Redfearn got a call several weeks ago from a local primary care physician who wanted to know how to get families enrolled in future cycles of the program. She also has heard from a pediatric nurse as well as a nurse practitioner in a different practice wanting to know more details about how the program works for families.
Mahn is hearing the positive buzz as well.
“It’s definitely out in the community,” Mahn said. “I have people that I’ll see in the grocery store or whatever, and they’ll say, ‘Oh, I heard about the Strengthening Families Program, tell me a little about it.’ We have lots of volunteers from the community who just want to come in and help with the program.”
The parents enrolled in the program are doing their part to spread the word. As they ate dinner Dec. 4 in the 13th week of the sessions – one week before a celebratory graduation ceremony – they spoke glowingly about the ways their families have gotten stronger.

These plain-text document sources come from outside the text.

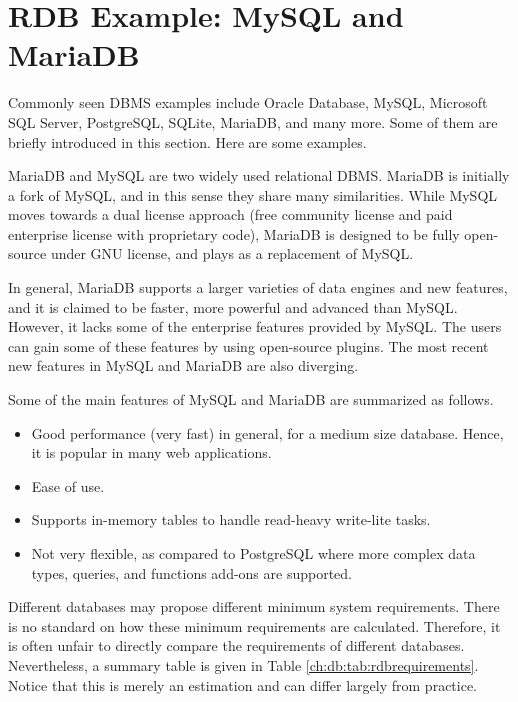 \section{RDB Example: MySQL and MariaDB} \label{ch:db:sec:mariadb}

Commonly seen DBMS examples include Oracle Database, MySQL, Microsoft SQL Server, PostgreSQL, SQLite, MariaDB, and many more. Some of them are briefly introduced in this section. Here are some examples.

MariaDB and MySQL are two widely used relational DBMS. MariaDB is initially a fork of MySQL, and in this sense they share many similarities. While MySQL moves towards a dual license approach (free community license and paid enterprise license with proprietary code), MariaDB is designed to be fully open-source under GNU license, and plays as a replacement of MySQL.

In general, MariaDB supports a larger varieties of data engines and new features, and it is claimed to be faster, more powerful and advanced than MySQL. However, it lacks some of the enterprise features provided by MySQL. The users can gain some of these features by using open-source plugins. The most recent new features in MySQL and MariaDB are also diverging.

Some of the main features of MySQL and MariaDB are summarized as follows.
\begin{itemize}
	\item Good performance (very fast) in general, for a medium size database. Hence, it is popular in many web applications.
	\item Ease of use.
	\item Supports in-memory tables to handle read-heavy write-lite tasks.
	\item Not very flexible, as compared to PostgreSQL where more complex data types, queries, and functions add-ons are supported.
\end{itemize}

Different databases may propose different minimum system requirements. There is no standard on how these minimum requirements are calculated. Therefore, it is often unfair to directly compare the requirements of different databases. Nevertheless, a summary table is given in Table \ref{ch:db:tab:rdbrequirements}. Notice that this is merely an estimation and can differ largely from practice.

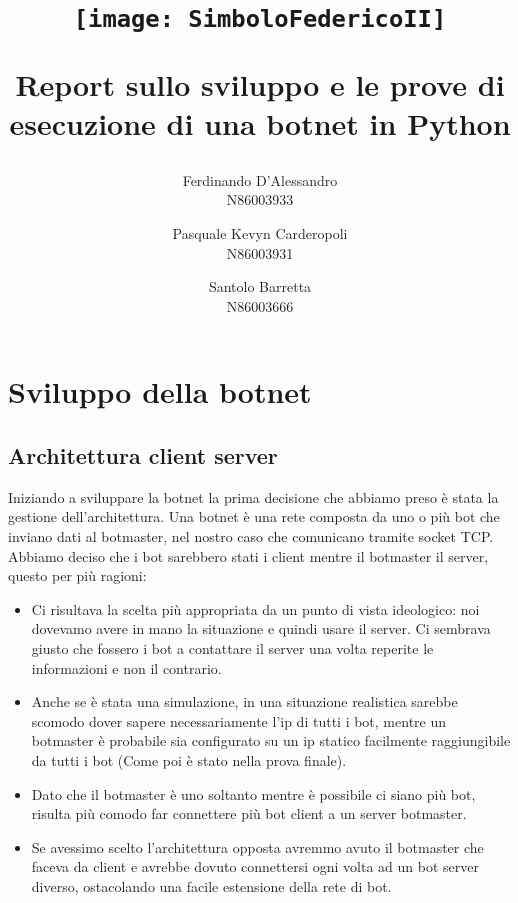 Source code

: \documentclass[a4paper]{report}
\begin{document}
\author {Ferdinando D'Alessandro\\N86003933\and Pasquale Kevyn Carderopoli \\ N86003931\and Santolo Barretta\\N86003666}
\title {
	\begin{figure}[hp]
		\centerline{\texttt{[image: SimboloFedericoII]}}
	\end{figure} Report sullo sviluppo e le prove di esecuzione di una botnet in Python }


\date{}
\maketitle

\tableofcontents

\chapter{Sviluppo della botnet}

\section{Architettura client server}

Iniziando a sviluppare la botnet la prima decisione che abbiamo preso è stata la gestione dell'architettura.
Una botnet è una rete composta da uno o più bot che inviano dati al botmaster, nel nostro caso che comunicano tramite socket TCP.\\
Abbiamo deciso che i bot sarebbero stati i client mentre il botmaster il server, questo per più ragioni:
\begin{itemize}
	\item Ci risultava la scelta più appropriata da un punto di vista ideologico: noi dovevamo avere in mano la situazione e quindi usare il server. Ci sembrava giusto che fossero i bot a contattare il server una volta reperite le informazioni e non il contrario.
	\item Anche se è stata una simulazione, in una situazione realistica sarebbe scomodo dover sapere necessariamente l'ip di tutti i bot, mentre un botmaster è probabile sia configurato su un ip statico facilmente raggiungibile da tutti i bot (Come poi è stato nella prova finale).
	\item Dato che il botmaster è uno soltanto mentre è possibile ci siano più bot, risulta più comodo far connettere più bot client a un server botmaster.
	\item Se avessimo scelto l'architettura opposta avremmo avuto il botmaster che faceva da client e avrebbe dovuto connettersi ogni volta ad un bot server diverso, ostacolando una facile estensione della rete di bot.
\end{itemize}
\end{document}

Making Connections with Family, Friends
Courtney McElveen, a certified nursing assistant, appreciates how communications with her son, 8-year-old Tucker, have improved. She proudly notes there’s less yelling between the two of them, and they’ve committed to eating nightly dinners at the table instead of sitting in the living room with the television on while staring at their cell phones. The change came at Tucker’s suggestion.
She also has made new friendships that will last when the SFP sessions end. Those relationships have already started with the exchange of phone numbers.
“The women here have definitely bonded,” McElveen said. “There have been several times when one of us is going through something, and the others contribute by saying, ‘I’ve been through that. Let’s talk it through.’”
Redfearn calls it “a safe place to come, a small group that’s therapeutic” for families, who also are getting good suggestions from the trained group leaders administering the weekly lessons.
“If the old way’s not working, it’s OK to ask for help,” Redfearn said. “And I think that’s what our families are seeing.”
On this particular evening, the lessons were focused on controlling anger and appropriate responses and actions when mad. Class discussions, which included separate classes for the children ages 6-to-8 and 9-to-11, as well as those for older and younger siblings, provided practical strategies for what to do when upsetting situations arose.
Each week one family ends the evening with a presentation about they hope to take away from the program. Many of them have a good idea of what SFP has meant in their lives.
Tywanna Brunson, a mom who oversees three ministries, has developed a better relationship with her 11-year-old daughter Zion, who has felt comfortable sharing things that might otherwise have gone unsaid. SFP has led to them spending more quality time together.
“There are things that my daughter has been going through that I haven’t been seeing,” Brunson said. “She’s been telling them what she’s been going through pertaining to me, and it’s eye-opening. We are getting those things in line in order to strengthen our family because it’s just me and her. It’s very important to let her know that I do appreciate her, and I love her.”